Restrictions for Marketing Activities in Islamic Countries
Islamic states offer a reasonable market for both local and international businesses since people professing the Islamic faith form about one-third of the world’s population (Hackett & Lipka, 2018). However, these countries are only friendly to businesses that are ready to follow their Sharia laws. Companies are to avoid selling prohibited products and services, which, according to the Quran, are considered unclean. Also, businesses should avoid using campaign materials that depict immorality (Foster, 2010). The International Islamic Marketing Association (IIMA) ensures that all marketing guidelines in the region comply with the prophet Mohammad’s teachings (Hackett & Lipka, 2018). It is difficult for an international company to operate in an Islamic state since such countries impose impossible religious demands on businesses, forcing the non-compliant ones to target alternative non-Islamic markets.
The Quran forbids people who profess the Islamic faith from buying or selling certain products. These, according to Sharia, include alcoholic drinks, pork, animal blood, and carrion (Hackett & Lipka, 2018). Industries affected by such regulations include tobacco, pornography, weapons, and alcoholic beverage manufacturers. According to Shafiq (2018), Sharia law also prohibits Gambling. These rules shield people who profess the Islamic faith from actions or habits that might negatively impact their lives. According to the Quran, God’s wrath awaits those who act contrary to these demands (Foster, 2010). Most people who profess the Islamic faith understand such consequences, which is why they choose not to engage in business activities that disregard their religious views. Thus, businesses might have to evaluate the nature of their products before launching them into the Islamic market. Companies that ignore such measures might suffer losses resulting from a lack of demand for their products.

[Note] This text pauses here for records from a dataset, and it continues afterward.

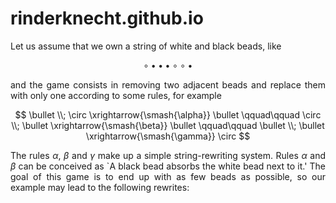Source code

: # rinderknecht.github.io

<div style="text-align: justify; text-justify: inter-word;">
Let us assume that we own a string of white and black beads, like

$$\circ \bullet \bullet \bullet \circ \circ \bullet$$

and the game consists in removing two adjacent beads and replace them
with only one according to some rules, for example

$$
\bullet \\; \circ \xrightarrow{\smash{\alpha}} \bullet \qquad\qquad
\circ \\; \bullet \xrightarrow{\smash{\beta}} \bullet \qquad\qquad
\bullet \\; \bullet \xrightarrow{\smash{\gamma}} \circ
$$

The rules $\alpha$, $\beta$ and $\gamma$ make up a simple string-rewriting system. Rules $\alpha$ and $\beta$ can be conceived as `A black bead absorbs the white bead next to it.' The goal of this game is to end up with as few beads as possible, so our example may lead to the following rewrites:
</div>
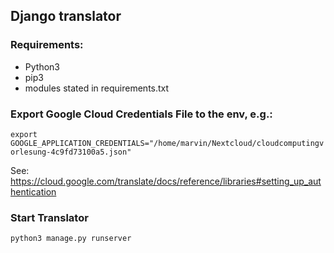 ## Django translator

### Requirements:
- Python3
- pip3
- modules stated in requirements.txt

### Export Google Cloud Credentials File to the env, e.g.:

`export GOOGLE_APPLICATION_CREDENTIALS="/home/marvin/Nextcloud/cloudcomputingvorlesung-4c9fd73100a5.json"`

See: <https://cloud.google.com/translate/docs/reference/libraries#setting_up_authentication>

### Start Translator

`python3 manage.py runserver`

Finding an appropriate product for the Islamic market is as important as a campaign process. Marketers should consider factors like packaging and ensure that they provide accurate information about their products. Also, they should desist from the use of provocative content in their marketing campaigns. Unlike non-Islamic countries, some Islamic states oppose the use of women in promotional materials. International brands have had to change their use of such content due to government restrictions and public outcries. For instance, IKEA had to eliminate a woman’s photo from their catalog after a protest by people living in Saudi Arabia (Foster, 2010). While some consider such compromises discriminatory, analysts believe that businesses have no other option but to comply to survive in such hostile and conservative environments (Shafiq, 2018). In these countries, organizations, especially multinationals, cannot use some highly effective marketing strategies commonly used in non-Islamic regions.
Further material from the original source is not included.